**EXERCISE REQUIREMENTS**
Go through the records underneath and count the lines that include the string "readability". Give nothing but the number.
****************
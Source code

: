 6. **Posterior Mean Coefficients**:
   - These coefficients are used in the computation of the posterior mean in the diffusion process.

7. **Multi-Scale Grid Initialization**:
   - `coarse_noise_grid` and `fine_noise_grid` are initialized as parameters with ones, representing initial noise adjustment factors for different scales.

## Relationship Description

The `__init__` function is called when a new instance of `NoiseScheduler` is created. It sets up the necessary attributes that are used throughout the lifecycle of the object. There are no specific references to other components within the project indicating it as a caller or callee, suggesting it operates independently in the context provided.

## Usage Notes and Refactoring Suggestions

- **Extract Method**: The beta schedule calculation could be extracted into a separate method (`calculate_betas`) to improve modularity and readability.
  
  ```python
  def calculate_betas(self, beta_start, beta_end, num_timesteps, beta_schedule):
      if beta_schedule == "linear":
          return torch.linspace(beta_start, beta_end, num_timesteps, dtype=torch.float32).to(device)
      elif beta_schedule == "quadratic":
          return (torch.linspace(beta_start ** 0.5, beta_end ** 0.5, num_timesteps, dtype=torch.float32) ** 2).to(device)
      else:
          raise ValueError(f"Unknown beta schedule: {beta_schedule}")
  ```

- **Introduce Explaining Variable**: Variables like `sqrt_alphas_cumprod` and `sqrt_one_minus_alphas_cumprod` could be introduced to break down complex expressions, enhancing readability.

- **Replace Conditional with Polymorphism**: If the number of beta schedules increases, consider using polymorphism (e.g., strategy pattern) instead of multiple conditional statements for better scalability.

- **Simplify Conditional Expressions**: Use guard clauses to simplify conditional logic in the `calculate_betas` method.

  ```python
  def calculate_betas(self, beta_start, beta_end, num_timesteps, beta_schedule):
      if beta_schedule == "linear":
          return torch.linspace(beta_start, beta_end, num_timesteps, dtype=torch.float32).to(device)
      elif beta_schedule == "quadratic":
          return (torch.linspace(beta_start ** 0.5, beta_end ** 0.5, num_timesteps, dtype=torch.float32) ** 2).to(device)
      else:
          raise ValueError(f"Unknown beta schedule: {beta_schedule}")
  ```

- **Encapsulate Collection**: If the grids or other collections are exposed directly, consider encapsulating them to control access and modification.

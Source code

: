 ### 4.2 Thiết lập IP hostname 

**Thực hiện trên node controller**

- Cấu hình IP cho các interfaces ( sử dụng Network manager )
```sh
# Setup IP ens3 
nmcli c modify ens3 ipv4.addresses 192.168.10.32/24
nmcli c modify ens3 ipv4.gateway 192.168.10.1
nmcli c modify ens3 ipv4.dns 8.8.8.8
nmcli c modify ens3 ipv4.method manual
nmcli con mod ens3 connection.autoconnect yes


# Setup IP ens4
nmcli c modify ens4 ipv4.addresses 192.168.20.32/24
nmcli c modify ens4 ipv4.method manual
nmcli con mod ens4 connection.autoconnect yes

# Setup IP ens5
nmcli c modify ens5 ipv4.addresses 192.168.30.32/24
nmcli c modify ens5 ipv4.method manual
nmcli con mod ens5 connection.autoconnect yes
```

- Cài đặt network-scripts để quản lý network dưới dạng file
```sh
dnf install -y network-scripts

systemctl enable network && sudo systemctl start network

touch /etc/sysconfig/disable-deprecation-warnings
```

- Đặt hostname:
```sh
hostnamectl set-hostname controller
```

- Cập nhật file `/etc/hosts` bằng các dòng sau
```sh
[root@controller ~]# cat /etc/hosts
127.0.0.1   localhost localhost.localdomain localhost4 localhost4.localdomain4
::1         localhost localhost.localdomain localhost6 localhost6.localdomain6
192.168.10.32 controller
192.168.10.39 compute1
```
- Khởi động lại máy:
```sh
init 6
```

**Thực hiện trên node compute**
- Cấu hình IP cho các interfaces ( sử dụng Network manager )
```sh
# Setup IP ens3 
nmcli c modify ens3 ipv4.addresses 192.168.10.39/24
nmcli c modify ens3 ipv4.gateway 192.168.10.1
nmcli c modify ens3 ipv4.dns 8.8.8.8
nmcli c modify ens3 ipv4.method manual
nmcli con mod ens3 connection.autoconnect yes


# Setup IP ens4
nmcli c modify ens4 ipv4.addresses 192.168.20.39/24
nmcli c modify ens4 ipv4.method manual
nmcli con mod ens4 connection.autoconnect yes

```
****************
**THE ANSWER**
2